Production Ready GraphQL

Part 2: Performance

Now we've covered the basic structure let's look at how we can make it scale for performance.

Nested Resolvers

We've already started to implement a nested resolver pattern in part 1.

The alternative to this is to return everything you need from the root resolver. But this will quickly cause problems such as data over-fetching.

We also mentioned that the graph could be connected in exponentially complex ways. Therefore it would quickly become impractical to return everything you need from the root resolver.

Imagine a query that looks like this.

query {
  posts {
    id
    title
    comments {
      id
      text
      user {
        id
        name
      }
    }
  }
}

Here we would need to find all posts with all their comments and for each comment return the user who created it.
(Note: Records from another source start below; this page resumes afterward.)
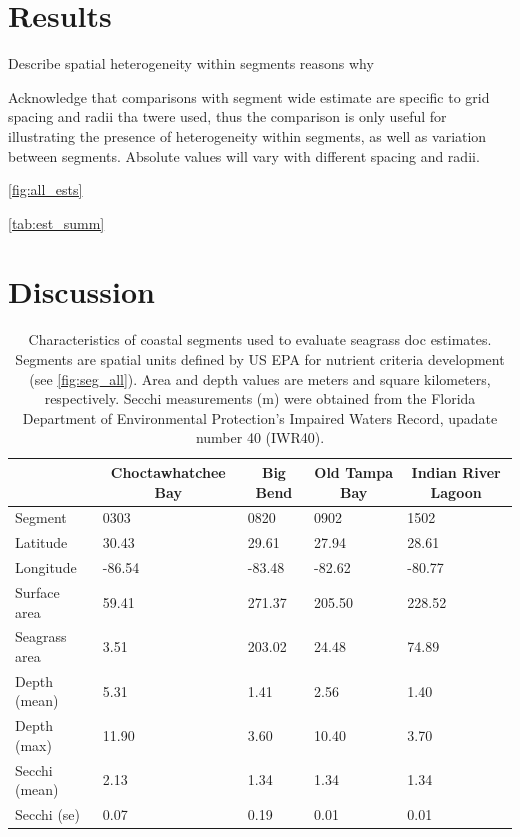 \documentclass[letterpaper,12pt,oneside]{article}\usepackage[]{graphicx}\usepackage[]{color}
\begin{document}
\section{Results}

Describe spatial heterogeneity within segments reasons why

Acknowledge that comparisons with segment wide estimate are specific to grid spacing and radii tha twere used, thus the comparison is only useful for illustrating the presence of heterogeneity within segments, as well as variation between segments.  Absolute values will vary with different spacing and radii. 

\cref{fig:all_ests}

\cref{tab:est_summ}

\section{Discussion}



\clearpage
\begin{singlespace}


\end{singlespace}
\clearpage


\begin{table}[!tbp]
\caption{Characteristics of coastal segments used to evaluate seagrass \acl{doc} estimates.  Segments are spatial units defined by US \ac{EPA} for nutrient criteria development (see \cref{fig:seg_all}).  Area and depth values are meters and square kilometers, respectively.  Secchi measurements (m) were obtained from the Florida Department of Environmental Protection's Impaired Waters Record, upadate number 40 (IWR40).\label{tab:seg_summ}} 
\begin{center}
\begin{tabular}{lllll}
\hline\hline
\multicolumn{1}{l}{}&\multicolumn{1}{c}{Choctawhatchee Bay}&\multicolumn{1}{c}{Big Bend}&\multicolumn{1}{c}{Old Tampa Bay}&\multicolumn{1}{c}{Indian River Lagoon}\tabularnewline
\hline
Segment&0303&0820&0902&1502\tabularnewline
Latitude& 30.43& 29.61& 27.94& 28.61\tabularnewline
Longitude&-86.54&-83.48&-82.62&-80.77\tabularnewline
Surface area& 59.41&271.37&205.50&228.52\tabularnewline
Seagrass area&  3.51&203.02& 24.48& 74.89\tabularnewline
Depth (mean)&  5.31&  1.41&  2.56&  1.40\tabularnewline
Depth (max)& 11.90&  3.60& 10.40&  3.70\tabularnewline
Secchi (mean)&  2.13&  1.34&  1.34&  1.34\tabularnewline
Secchi (se)&  0.07&  0.19&  0.01&  0.01\tabularnewline
\hline
\end{tabular}\end{center}

\end{table}
\end{document}
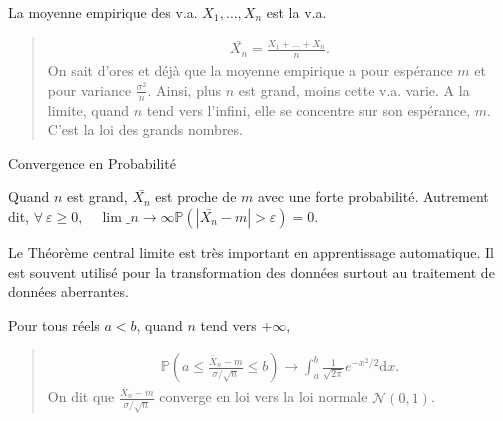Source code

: \documentclass[letterpaper,11pt,english]{sphinxmanual}
\begin{document}
\begin{DUlineblock}{0em}
\item[] 
\item[] La moyenne empirique des v.a. \(X_1,\dots,X_n\) est la v.a.
\end{DUlineblock}
\begin{quote}
\begin{equation}\label{equation:chapter2:chapter2:53}
\begin{split}\bar{X_n} = \frac{X_1+\dots + X_n}{n}.\end{split}
\end{equation}
\sphinxAtStartPar
On sait d’ores et déjà que la moyenne empirique a pour espérance
\(m\) et pour variance \(\frac{\sigma^2}{n}\). Ainsi, plus
\(n\) est grand, moins cette v.a. varie. A la limite, quand
\(n\) tend vers l’infini, elle se concentre sur son espérance,
\(m\). C’est la loi des grands nombres.
\end{quote}

\begin{DUlineblock}{0em}
\item[]  Convergence en Probabilité
\item[] Quand \(n\) est grand, \(\bar{X_n}\) est proche de \(m\)
avec une forte probabilité. Autrement dit,
\(\forall\ \varepsilon \ge 0, \quad \lim\limits\_{n\to\infty} \mathbb{P}(|\bar{X_n}-m|> \varepsilon) = 0.\)
\end{DUlineblock}

\sphinxAtStartPar
{} Le Théorème central limite est très
important en apprentissage automatique. Il est souvent utilisé pour la
transformation des données surtout au traitement de données aberrantes.

\begin{DUlineblock}{0em}
\item[] 
\item[] Pour tous réels \(a<b\), quand \(n\) tend vers
\(+\infty\),
\end{DUlineblock}
\begin{quote}
\begin{equation}\label{equation:chapter2:chapter2:54}
\begin{split}\mathbb{P}\left(a \leq \frac{\bar{X}_{n}-m}{\sigma / \sqrt{n}} \leq b\right) \longrightarrow \int_{a}^{b} \frac{1}{\sqrt{2 \pi}} e^{-x^{2} / 2} \mathrm{d} x.\end{split}
\end{equation}
\sphinxAtStartPar
On dit que
\(\displaystyle \frac{\bar{X}_{n}-m}{\sigma / \sqrt{n}}\) converge
en loi vers la loi normale \(\mathcal{N}(0,1)\).
\end{quote}
\end{document}
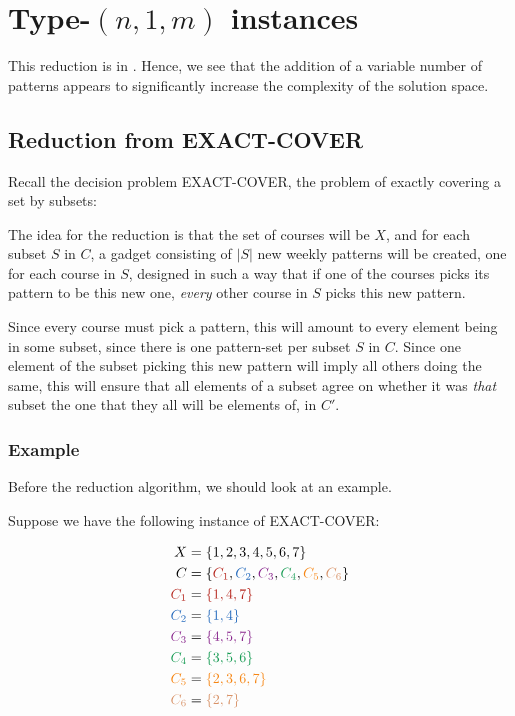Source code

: \section{Type-$(n, 1, m)$ instances}

This reduction is in \nph. Hence, we see that the addition of a variable number of patterns appears to significantly increase the complexity of the solution space.

\subsection{Reduction from EXACT-COVER}
Recall the decision problem EXACT-COVER, the problem of exactly covering a set by subsets:


The idea for the reduction is that the set of courses will be $X$, and for each subset $S$ in $C$, a gadget consisting of $|S|$ new weekly patterns will be created, one for each course in $S$, designed in such a way that if one of the courses picks its pattern to be this new one, \emph{every} other course in $S$ picks this new pattern.

Since every course must pick a pattern, this will amount to every element being in some subset, since there is one pattern-set per subset $S$ in $C$. Since one element of the subset picking this new pattern will imply all others doing the same, this will ensure that all elements of a subset agree on whether it was \emph{that} subset the one that they all will be elements of, in $C'$.

\subsubsection{Example}
Before the reduction algorithm, we should look at an example.

Suppose we have the following instance of EXACT-COVER:

\begin{align*}
X &= \{1, 2, 3, 4, 5, 6, 7\}\\
C &= \{{\color{BrickRed}C_1}, {\color{NavyBlue}C_2}, {\color{Fuchsia}C_3}, {\color{ForestGreen}C_4}, {\color{BurntOrange}C_5}, {\color{Tan}C_6}\}\\
{\color{BrickRed} C_1} &= {\color{BrickRed} \{1, 4, 7\}}\\
{\color{NavyBlue} C_2} &= {\color{NavyBlue}\{ 1, 4 \} }\\
{\color{Fuchsia} C_3} &= {\color{Fuchsia} \{ 4, 5, 7\} }\\
{\color{ForestGreen} C_4} &= {\color{ForestGreen} \{ 3, 5, 6\} }\\
{\color{BurntOrange} C_5} &= {\color{BurntOrange} \{ 2, 3, 6, 7 \}}\\
{\color{Tan} C_6} &= {\color{Tan} \{2, 7\}}
\end{align*}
const posts = (root, args, context) => {
  return context.db.posts.find({
    include: {
      comments: {
        include: {
          user: true,
        },
      },
    },
  });
};

This would be entirely unscalable. As the schema becomes more complex the posts resolver would also grow more complex.

The posts resolver would also need information on how the comment and user nodes are related which tightly couples the code and makes it less resilient to change.

By using nested resolvers we could throw any query at our service and see it gracefully handled with no extra effort on our part. Each node remains more "pure" in a sense and only implements logic directly related to itself.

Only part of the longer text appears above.